At one point, he and Katy asked if they could get something in the gift shop. I said, “Yes, but only if you can tell me three facts about the exhibit. And not that King Tut was the Pharaoh. Something more than that.”
They both said, “OK.”
A half a dozen facts later, Miguel and Katy were inside the gift shop, a kind of sickening homage to consumptive excess. OK, I know that the museum needs money, but King Tut shot glasses, magnets, pencils, and note pads?
The gift shop only increased the creeping unease I’d been feeling for most of the time we were there. The exhibit was fascinating and the artifacts very interesting, but I felt on some level that it was wrong for Howard Carter and his team to have unearthed the Tomb’s remains in 1922. We should let the dead remain in peace.
“How would you feel if someone went through your gravesite in 2000 years?” I posed to my brother-in-law, Marty.
“That’s fine with me,” he said. “Then they’ll see my Grateful Dead t-shirt, and they can do whatever they want.”
Miguel settled on a container in the shape of King Tut’s head. Not for use as a funerary depository, Miguel’s container will hold his puka shell necklace and other jewelry before basketball and baseball games.
We bought some King Tut-Egyptian stickers for Maya, who was across the street at the Steinhart Aquarium with her grandfather. I tried on a few Pharaoh headdresses and did my best imitation of Yul Brynner from The Ten Commandments:
“So it is written. So it shall be done.”
Yesterday we took everyone, including Maya, to the Charles Schulz Museum in Santa Rosa, which is about 40 minutes north of where we live. Schulz, a simple and gentle man who earned at one point 30-40 million dollars a year, bequeathed the center, which housed his office, to the museum after his death.
The museum, with live size models of various Peanuts character dotting the grounds, also showcases a brief history of comics in America to the evolution of Peanuts from the Lil Folks cartoon strip in Minneapolis, MN, to a worldwide phenomenon.
Peanuts has always been one of my favorite comic strips, and I’ve read it daily for more than 40 years. I laughed out loud yesterday several times as I read the panels from the 1950s, 60s, 70s, 80s, and all the way up to Schulz’s last ones in 1999. He was funny, sweet-natured, and possessed a tremendous amount of empathy for young people. We even watched a fascinating 60 Minutes interview with Schulz, done a few months before he was diagnosed with colon cancer.
As I stared at one of the enlarged panels I whispered (if that is possible for me) to my brother-in-law, “I think I like this exhibit even better than King Tut.”

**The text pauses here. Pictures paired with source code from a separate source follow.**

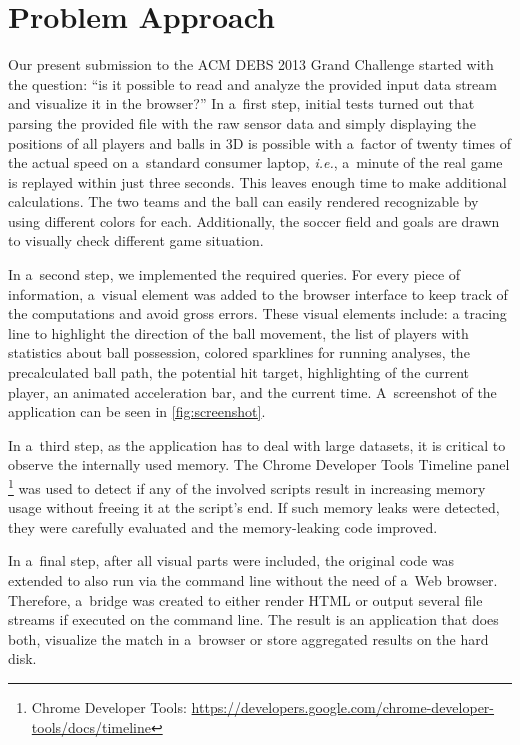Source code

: \documentclass{sig-alternate}
\newcommand{\inlinelistingsize}{\fontsize{8pt}{11pt}}
\let\oldurl\url
\renewcommand{\url}[1]{\inlinelistingsize\oldurl{#1}}
\begin{document}
\section{Problem Approach}
\label{sec:methodology}

Our present submission to the ACM DEBS 2013 Grand Challenge
started with the question: ``is it possible to read and analyze
the provided input data stream and visualize it in the browser?''
In a~first step, initial tests turned out that
parsing the provided file with the raw sensor data
and simply displaying the positions of all players
and balls in 3D is possible with a~factor of twenty times of the actual speed on a~standard consumer laptop,
\emph{i.e.}, a~minute of the real game is replayed
within just three seconds.
This leaves enough time to make additional calculations.
The two teams and the ball can easily rendered recognizable
by using different colors for each.
Additionally, the soccer field and goals are drawn
to visually check different game situation.

In a~second step, we implemented the required queries.
For every piece of information, a~visual element was added
to the browser interface to keep track of the computations
and avoid gross errors.
These visual elements include:
a tracing line to highlight the direction of the ball movement,  
the list of players with statistics about ball possession,
colored sparklines for running analyses,
the precalculated ball path, the potential hit target,
highlighting of the current player,
an animated acceleration bar,
and the current time.
A~screenshot of the application can be seen in
\autoref{fig:screenshot}.

In a~third step, as the application has to deal with large datasets,
it is critical to observe the internally used memory.
The Chrome Developer Tools Timeline panel%
\footnote{Chrome Developer Tools: \url{https://developers.google.com/chrome-developer-tools/docs/timeline}}
was used
to detect if any of the involved scripts
result in increasing memory usage without freeing it at the script's end.
If such memory leaks were detected, they were carefully evaluated and the memory-leaking code improved.

In a~final step, after all visual parts were included,
the original code was extended to also run
via the command line without the need of a~Web browser.
Therefore, a~bridge was created to either render HTML
or output several file streams if executed on the command line.
The result is an application that does both,
visualize the match in a~browser or store aggregated results
on the hard disk.
\end{document}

Later I asked Verna to compare them. “You can’t,” she said. “It’s apples and oranges.”
I guess for me there was guilt that the King Tut exhibit should never have seen the light of day, while the Schulz Museum was uncomplicated and carefree joy over a comic strip I have loved since I was a kid.
I am glad we went to both, though. I learned a lot at each one. And I know Miguel and the rest of the family did as well.
Being the happy consumer already at such a young age, Miguel picked out a Peanuts collection of all the strips from 1963, which he bought with his own holiday money. He read it last night and stopped at times to share particularly funny ones with Verna and me. I left for work this morning with Miguel deposited on the couch reading Peanuts comics from more than 40 years ago.
Who says exposing kids to ‘culture’ is a bad thing? Then again, isn’t everything culture?